20. 08. 2018 Pazartesi
Ekonomimizdeki depremlerle dolu bir haftayı daha geride bıraktık.
ABD´nin bizden aldığı çelik ve alüminyum maddelerinin giriş gümrük vergilerini iki katına çıkarmasına misilleme olarak, Sayın Cumhurbaşkanımızın da yönlendirmesi ile mukabil tedbirler alınıyor.
Halkımızdan insanı hayretler içinde bırakan protesto eylemi haberleri geldi. Mesela kimisi doları yakıyor, kimisi ayaklarının altında çiğniyor, kimisi sigarasını yakıyor, kimisi yırtıyor, kimisi burnunu temizliyor? Amerika´dan ithal edilen elektronik ürünlerini parçalayan mı istersin, denize fırlatan mı, balyoz ile ezen mi? Bu durumlar gülüp geçmek ya da kızmak yerine insanı düşüncelere sevk ediyor.
Acaba bütün bu protestolar ekonomik dengelerimizin düzelmesine veya Amerikan mallarını boykot edip yerine kendi mamullerimizin kullanılmasına yardım edebilir mi? Ya da bunlar neye yarar?
15 yıldır bu gözler neler gördü neler?
Yurdun dört bir yanında devletimiz sanayileşme adına 80 yıldır devasa fabrikalar kurmuştu. Bacaları tütüyordu. İnsanlar çalışıyordu. Lakin bunların bir kısmı iyi işletilemiyordu. Teknolojileri geri kalmıştı. Çalışanları bazı sendikacılar tarafından dejenere edilmiş, fabrikalar zarar ve ziyana sokulmuştu. Üretimler sınırlanmış, maliyetler artmıştı.

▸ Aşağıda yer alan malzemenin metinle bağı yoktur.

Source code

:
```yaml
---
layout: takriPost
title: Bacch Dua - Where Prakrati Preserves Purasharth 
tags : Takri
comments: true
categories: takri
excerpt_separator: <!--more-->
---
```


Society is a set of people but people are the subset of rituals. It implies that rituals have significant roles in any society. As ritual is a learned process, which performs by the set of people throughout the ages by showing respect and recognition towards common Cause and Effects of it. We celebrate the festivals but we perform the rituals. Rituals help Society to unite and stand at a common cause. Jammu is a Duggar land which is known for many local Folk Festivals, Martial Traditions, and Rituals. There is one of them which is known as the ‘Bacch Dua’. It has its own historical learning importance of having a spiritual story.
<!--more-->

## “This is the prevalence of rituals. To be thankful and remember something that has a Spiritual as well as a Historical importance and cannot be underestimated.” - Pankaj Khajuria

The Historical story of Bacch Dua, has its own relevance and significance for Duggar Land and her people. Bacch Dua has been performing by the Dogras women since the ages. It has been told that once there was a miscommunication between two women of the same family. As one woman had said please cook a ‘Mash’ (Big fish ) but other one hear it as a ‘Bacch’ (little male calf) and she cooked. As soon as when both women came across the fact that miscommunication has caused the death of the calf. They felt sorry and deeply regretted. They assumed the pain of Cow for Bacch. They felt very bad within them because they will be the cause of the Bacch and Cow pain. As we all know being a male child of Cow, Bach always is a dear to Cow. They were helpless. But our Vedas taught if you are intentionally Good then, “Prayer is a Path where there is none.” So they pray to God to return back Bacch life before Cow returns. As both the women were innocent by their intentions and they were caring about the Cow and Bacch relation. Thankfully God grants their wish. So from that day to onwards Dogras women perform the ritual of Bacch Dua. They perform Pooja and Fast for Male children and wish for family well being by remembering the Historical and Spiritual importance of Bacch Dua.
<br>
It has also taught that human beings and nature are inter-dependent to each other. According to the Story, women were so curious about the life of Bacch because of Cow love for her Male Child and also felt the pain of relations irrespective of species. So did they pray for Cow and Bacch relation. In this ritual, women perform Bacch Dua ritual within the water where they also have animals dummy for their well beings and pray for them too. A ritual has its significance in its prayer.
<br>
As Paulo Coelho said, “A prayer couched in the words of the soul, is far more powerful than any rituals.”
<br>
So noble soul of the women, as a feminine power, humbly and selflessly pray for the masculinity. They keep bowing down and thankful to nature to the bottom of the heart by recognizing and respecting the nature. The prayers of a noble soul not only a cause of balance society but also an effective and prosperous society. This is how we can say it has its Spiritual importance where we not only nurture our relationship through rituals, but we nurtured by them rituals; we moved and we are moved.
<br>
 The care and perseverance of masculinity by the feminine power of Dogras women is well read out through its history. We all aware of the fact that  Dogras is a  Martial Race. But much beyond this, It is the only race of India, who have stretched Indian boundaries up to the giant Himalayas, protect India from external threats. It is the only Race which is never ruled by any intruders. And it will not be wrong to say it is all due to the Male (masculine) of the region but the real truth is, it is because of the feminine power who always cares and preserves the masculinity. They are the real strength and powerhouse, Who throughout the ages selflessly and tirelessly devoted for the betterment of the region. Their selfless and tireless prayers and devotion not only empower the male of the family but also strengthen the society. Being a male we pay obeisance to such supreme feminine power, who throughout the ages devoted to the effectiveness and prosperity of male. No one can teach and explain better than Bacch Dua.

AKP hükümetleri işbaşına geldiğinde, mecburiyet olmadığı halde, politik bir tercih olarak ?devleti ekonomik faaliyetlerden çekip çıkarmak? maksadıyla bu tesislerin büyük bir kısmını haraç mezat satılığa çıkardı. Parayı cebine koyan ihaleye koştu. Bu güzelim tesisler ve bunların kurulu bulunduğu alanlardaki gayrimenkuller, sanayicilikten hiç anlamayan, emlakçiliği çok iyi beceren açıkgöz kişilerin eline geçti. Satın aldığı fabrikalarda üretimi durduran açıkgöz emlakçı tipi insanlar, fabrika binalarını yıkarak, içinden çıkardıkları makineleri satarak, sahayı düzlediler. Birçok fabrikada sattıkları makine ve ekipmanların parasıyla maliyetlerini karşıladılar. Arsalar kâr kaldı. Onları da sattıklarında astronomik paralar kazandılar.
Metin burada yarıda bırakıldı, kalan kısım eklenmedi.